Clinical evidence for nasal aerosol inhalation

Clinical evidence for nasal aerosol inhalation
  • Jun 04, 2024
  • Product/ Academy

Nasal aerosol inhalation is increasingly used in intensive care units (ICUs). In pediatric wards in the United States, 75% of patients receive nasal aerosol inhalation therapy, while the rest use traditional nebulization methods.

HFNC combined with nebulizer therapy

For patients with severe hypoxemia, routine use of high-flow nasal oxygen therapy (HFNC) can help improve oxygenation and ultimately avoid intubation or reintubation. HFNC nasal aerosol inhalation combines the advantages of HFNC and aerosol therapy.

Since 2008, in vivo/in vitro studies have explored the many factors that affect the effect of HFNC aerosol inhalation and the clinical effectiveness of the nasal aerosol inhalation route.

Adult patients - inhaled salbutamol via HFNC

In 2018, Braunlich et al. studied 26 patients with stable chronic obstructive pulmonary disease (COPD) and found that HFNC (TNI Medical AG, Germany) combined with an airflow of 35 L/min had a similar bronchodilator effect compared with inhalation of 2.5 mg salbutamol and 0.5 mg ipratropium bromide via a small volume jet nebulizer (JN) (P=0.5). Similarly, ReMiniac et al. studied 25 stable patients with reversible airflow obstruction and found that HFNC (Airvo2, New Zealand) combined with a vibrating mesh nebulizer (VMN) (Aerogen Solo, Ireland) nebulization therapy had a comparable improvement in forced expiratory volume in the first second (FEV1) compared with inhalation of 2.5 mg salbutamol via a mask JN (P=0.11). Madney et al. compared the bioavailability of salbutamol after inhalation of JN or VMN combined with HFNC at a flow rate of 5 L/min in a crossover randomized controlled trial of 12 patients with stable COPD. The results showed that the urinary salbutamol excretion in the VMN group was twice that in the JN group after 30 minutes and 24 hours (P<0.05).

In the United States and Europe, the labeled dose of albuterol solution is 2.5 mg. Li et al. conducted a dose-response analysis in 42 patients with stable asthma or COPD. It is known that these patients respond to 400 mcg of albuterol inhaled via a metered dose inhaler (MDI) combined with a nebulizer (SPACER). The subjects received increasing doses of albuterol inhaled via HFNC combined with VMN at an airflow of 15 to 20 L/min. When the cumulative dose of albuterol reached 1.5 mg, the improvement in FEV1 with HFNC combined with VMN was comparable to that with MDI combined with SPACER (P=0.878) (Figure 1).

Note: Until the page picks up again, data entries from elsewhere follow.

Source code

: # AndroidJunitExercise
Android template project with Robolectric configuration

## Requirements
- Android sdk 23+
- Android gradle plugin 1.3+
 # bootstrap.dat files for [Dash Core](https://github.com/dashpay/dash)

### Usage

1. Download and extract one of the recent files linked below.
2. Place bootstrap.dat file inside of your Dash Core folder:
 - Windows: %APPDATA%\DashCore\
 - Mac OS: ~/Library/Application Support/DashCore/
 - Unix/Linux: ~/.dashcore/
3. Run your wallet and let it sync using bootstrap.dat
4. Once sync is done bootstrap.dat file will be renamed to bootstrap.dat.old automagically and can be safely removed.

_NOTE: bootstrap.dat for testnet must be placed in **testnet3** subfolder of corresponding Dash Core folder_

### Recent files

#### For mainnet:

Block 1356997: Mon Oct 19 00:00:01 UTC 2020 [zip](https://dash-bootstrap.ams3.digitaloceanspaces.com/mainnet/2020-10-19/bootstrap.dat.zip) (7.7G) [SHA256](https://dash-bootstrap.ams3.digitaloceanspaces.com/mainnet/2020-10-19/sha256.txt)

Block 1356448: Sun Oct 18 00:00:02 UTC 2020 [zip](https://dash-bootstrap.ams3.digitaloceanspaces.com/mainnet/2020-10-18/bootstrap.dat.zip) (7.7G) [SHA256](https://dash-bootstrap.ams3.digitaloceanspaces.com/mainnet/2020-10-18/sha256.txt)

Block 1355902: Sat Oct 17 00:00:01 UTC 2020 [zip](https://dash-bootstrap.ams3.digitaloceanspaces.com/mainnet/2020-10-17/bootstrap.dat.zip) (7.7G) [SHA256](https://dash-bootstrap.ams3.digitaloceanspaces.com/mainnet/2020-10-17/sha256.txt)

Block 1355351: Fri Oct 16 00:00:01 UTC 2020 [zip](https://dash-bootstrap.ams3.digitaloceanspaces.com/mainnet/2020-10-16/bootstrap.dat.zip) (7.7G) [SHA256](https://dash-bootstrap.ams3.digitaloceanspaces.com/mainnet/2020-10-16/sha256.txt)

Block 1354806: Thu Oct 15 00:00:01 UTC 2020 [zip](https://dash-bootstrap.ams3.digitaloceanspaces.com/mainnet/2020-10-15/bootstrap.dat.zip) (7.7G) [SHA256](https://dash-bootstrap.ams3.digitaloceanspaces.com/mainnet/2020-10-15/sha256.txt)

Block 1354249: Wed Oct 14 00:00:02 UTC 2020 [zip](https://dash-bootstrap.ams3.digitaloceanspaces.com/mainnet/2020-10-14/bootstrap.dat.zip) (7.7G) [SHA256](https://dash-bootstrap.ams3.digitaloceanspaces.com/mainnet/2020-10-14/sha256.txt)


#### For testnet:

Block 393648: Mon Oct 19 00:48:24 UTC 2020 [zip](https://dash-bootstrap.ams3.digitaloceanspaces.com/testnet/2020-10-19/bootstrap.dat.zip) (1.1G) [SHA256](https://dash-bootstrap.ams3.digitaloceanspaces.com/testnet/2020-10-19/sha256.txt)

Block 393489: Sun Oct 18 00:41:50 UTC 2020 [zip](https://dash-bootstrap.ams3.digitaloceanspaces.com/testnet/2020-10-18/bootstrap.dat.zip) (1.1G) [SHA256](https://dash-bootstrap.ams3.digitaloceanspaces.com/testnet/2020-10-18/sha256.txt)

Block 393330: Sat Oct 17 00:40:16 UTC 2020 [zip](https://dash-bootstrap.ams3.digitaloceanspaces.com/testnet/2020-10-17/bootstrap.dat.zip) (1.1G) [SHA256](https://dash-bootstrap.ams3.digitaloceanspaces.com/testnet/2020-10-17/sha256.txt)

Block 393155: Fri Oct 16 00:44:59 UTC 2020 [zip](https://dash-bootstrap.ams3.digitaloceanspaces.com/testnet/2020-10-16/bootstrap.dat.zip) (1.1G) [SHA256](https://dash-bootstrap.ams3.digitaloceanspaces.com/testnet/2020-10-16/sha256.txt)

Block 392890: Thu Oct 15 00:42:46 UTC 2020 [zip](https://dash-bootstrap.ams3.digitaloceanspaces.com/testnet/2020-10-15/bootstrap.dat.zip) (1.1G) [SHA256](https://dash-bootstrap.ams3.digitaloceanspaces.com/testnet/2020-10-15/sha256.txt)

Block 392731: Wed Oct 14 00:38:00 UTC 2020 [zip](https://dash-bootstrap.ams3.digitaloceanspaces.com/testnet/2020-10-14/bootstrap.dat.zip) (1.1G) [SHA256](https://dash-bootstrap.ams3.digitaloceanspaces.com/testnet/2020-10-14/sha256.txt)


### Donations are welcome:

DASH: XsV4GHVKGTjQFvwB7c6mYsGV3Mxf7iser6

Adult patients - inhaled prostacyclin via HFNC

Inhaled prostacyclin is a pulmonary vasodilator that can be used to treat patients with pulmonary hypertension and/or refractory hypoxemia who require mechanical ventilation. Two small retrospective studies found that adult patients with pulmonary hypertension and refractory hypoxemia had improved oxygenation after inhaled prostacyclin with 40 L/min of HFNC airflow. Bedside individualized titration of HFNC airflow based on the patient's response to prostacyclin was effective in reducing mean pulmonary artery pressure compared with a constant HFNC airflow. Future prospective studies with larger sample sizes are needed to validate this finding.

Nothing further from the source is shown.